The Estée Lauder Companies has spelled out the stern challenges facing the group’s travel retail business following a -28% year-on-year Q3 slump in the channel, saying that worse is to come in Q4.

However, the US beauty group believes a “strategic reset” of its operations in the channel to focus on experience-led retail – as opposed to reseller-related activity – linked to less onerous year-on-year comparisons will steady the ship.

Speaking on a post-Q3 results earnings call yesterday, President and Chief Executive Officer Stéphane de la Faverie said, “Travel retail declined -28% organically [in Q3], and it continues to shrink as a percentage of our business towards the low teens.” [Editor’s note: Between fiscal years 2004 and 2021, global travel retail’s share of group sales, largely driven by the Hainan offshore duty-free business created in 2011 and South Korea, rose from around +6% to circa +28%].

Commenting on the fiscal outlook for the group’s fourth quarter and financial year ended June, de la Faverie commented, “We expect the headwind we faced in our travel retail business in the third quarter to be even greater in the fourth quarter.”

He added, “Outside of travel retail, we expect organic sales decline to moderate further and retail sales growth to continue. One of the primary drivers of the gap between organic and retail is weakened consumer sentiment in the US, in areas of Europe, and prolonged weak consumer sentiment in China and Korea.

“This is resulting in tighter inventory management as retailers manage their working capital. With the strategic reset of our travel retail business well underway to better reflect recent industry trends and market conditions and provided there is a meaningful resolution of the recently enacted tariffs to mitigate potential related negative impact, we are confident in our ability to return to sales growth in fiscal 2026.” {Main story continues following the sidebar below}

On the record with Stéphane de La Faverie 

On the Beauty Reimagined rejuvenation programme: Amid elevated macroeconomic challenges, our commitment to transforming our operating model to be leaner, faster and more agile as the most consumer-centric prestige beauty company globally through Beauty Reimagined has only deepened.

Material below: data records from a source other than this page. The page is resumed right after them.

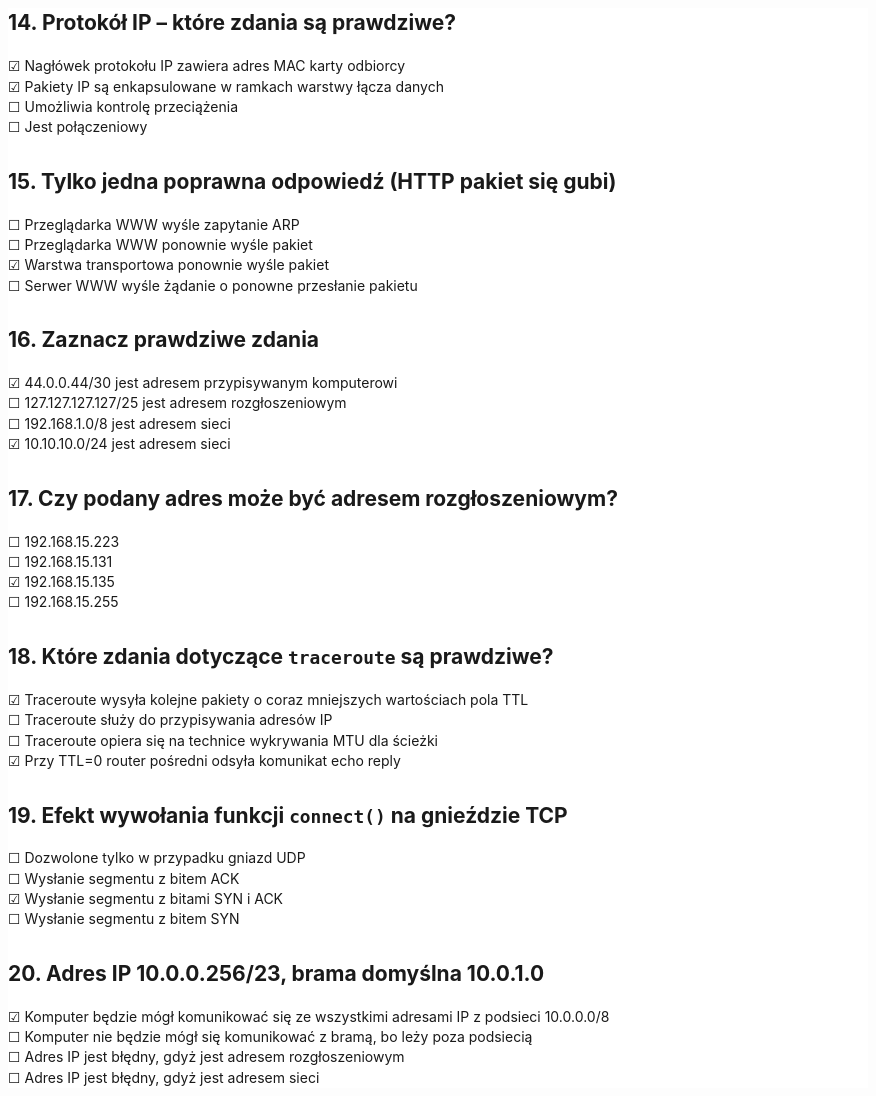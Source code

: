 ## 14. Protokół IP – które zdania są prawdziwe?

☑ Nagłówek protokołu IP zawiera adres MAC karty odbiorcy  
☑ Pakiety IP są enkapsulowane w ramkach warstwy łącza danych  
☐ Umożliwia kontrolę przeciążenia  
☐ Jest połączeniowy  

## 15. Tylko jedna poprawna odpowiedź (HTTP pakiet się gubi)

☐ Przeglądarka WWW wyśle zapytanie ARP  
☐ Przeglądarka WWW ponownie wyśle pakiet  
☑ Warstwa transportowa ponownie wyśle pakiet  
☐ Serwer WWW wyśle żądanie o ponowne przesłanie pakietu  

## 16. Zaznacz prawdziwe zdania

☑ 44.0.0.44/30 jest adresem przypisywanym komputerowi  
☐ 127.127.127.127/25 jest adresem rozgłoszeniowym  
☐ 192.168.1.0/8 jest adresem sieci  
☑ 10.10.10.0/24 jest adresem sieci  

## 17. Czy podany adres może być adresem rozgłoszeniowym?

☐ 192.168.15.223  
☐ 192.168.15.131  
☑ 192.168.15.135  
☐ 192.168.15.255  

## 18. Które zdania dotyczące `traceroute` są prawdziwe?

☑ Traceroute wysyła kolejne pakiety o coraz mniejszych wartościach pola TTL  
☐ Traceroute służy do przypisywania adresów IP  
☐ Traceroute opiera się na technice wykrywania MTU dla ścieżki  
☑ Przy TTL=0 router pośredni odsyła komunikat echo reply  

## 19. Efekt wywołania funkcji `connect()` na gnieździe TCP

☐ Dozwolone tylko w przypadku gniazd UDP  
☐ Wysłanie segmentu z bitem ACK  
☑ Wysłanie segmentu z bitami SYN i ACK  
☐ Wysłanie segmentu z bitem SYN  

## 20. Adres IP 10.0.0.256/23, brama domyślna 10.0.1.0

☑ Komputer będzie mógł komunikować się ze wszystkimi adresami IP z podsieci 10.0.0.0/8  
☐ Komputer nie będzie mógł się komunikować z bramą, bo leży poza podsiecią  
☐ Adres IP jest błędny, gdyż jest adresem rozgłoszeniowym  
☐ Adres IP jest błędny, gdyż jest adresem sieci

On the Profit Recovery and Growth Plan: We’re making a lot of progress from the gross margin improvement, from the reduction of our employee workforce, especially in the middle management. We are accelerating our outsourcing project. We are accelerating our procurement project. So all of that is creating a lot of efficiency in the model.

On agility: We move where the consumer is going. The move that we did on Amazon Prestige Beauty, the move that we’ve done on Shopee, and the moves that we are doing on TikTok Shop around the world, are another indicator of our ability to just put our brand where the consumer is and really recapture our fair share of the market.

On efficiencies: There’s no stone that we are leaving unturned when it comes to how we can operate the company in a much more agile and leaner way.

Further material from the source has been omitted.